UPDATE: The City of Bloomington Planning and Transportation Department has issued a Notice of Violation (NOV) of municipal zoning ordinance to the owners of the property
BLOOMINGTON, Ind.– A Bloomington homeowner took matters into his own hands and demolished his home despite the Bloomington Historic Preservation Commission asking him not to.
The demolishment happened last month, and the commission wasn’t too happy about it. The home was located on the 500 block of West Seventh Street since the 1880s.
“This is a signature house that showed this is how people used to build a Scotch Irish house 200 years ago before they even came to America,” Councilman Chris Sturbaum said.
Chris is a councilman for the district and part of Bloomington’s Historic Preservation Commission. He says the homeowner came to them and asked to demolish it.
“He said well it’s in terrible shape. There’s a tragic family story involved with the murder of someone in that house; his relative. So, they wanted nothing to do with it,” Sturbaum said.
He says the commission knew there was a compelling story to take it down. Yet, there was a compelling story to keep it.
“We had to do our job which was to say we speak for the long period of history and for the future so that someone else can see this,” Sturbaum said.
He says the owner decided to tear it down despite what the commission voted on.
“He found out we made a mistake by not enacting this protection and he went ahead and did it. You pay the ticket and pay the fine. He knew the fine was limited,” Sturbaum said.
We reached out to the homeowner but didn’t get a response back.
It’s been 15 years since the city had seen a quote “hostile demolition.” Chris says the homeowner found a loophole.
“We got complacent because people have been so cooperative for so long.
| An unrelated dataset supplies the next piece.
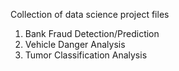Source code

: Collection of data science project files

1. Bank Fraud Detection/Prediction
2. Vehicle Danger Analysis
3. Tumor Classification Analysis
We didn’t expect it and didn’t cross our t’s and dot our i’s,” Sturbaum said.
Chris says while it’s upsetting the home is gone, they will keep preserving the thousands of other historic homes in Bloomington.”It isn’t that house itself. It’s the way 390 houses sit together with each other and have for 120 years,” Sturbaum said.
Last week the Historic Preservation Commission voted to place the entire near west side neighborhood under interim protection so no one else can demolish a home without getting in serious trouble.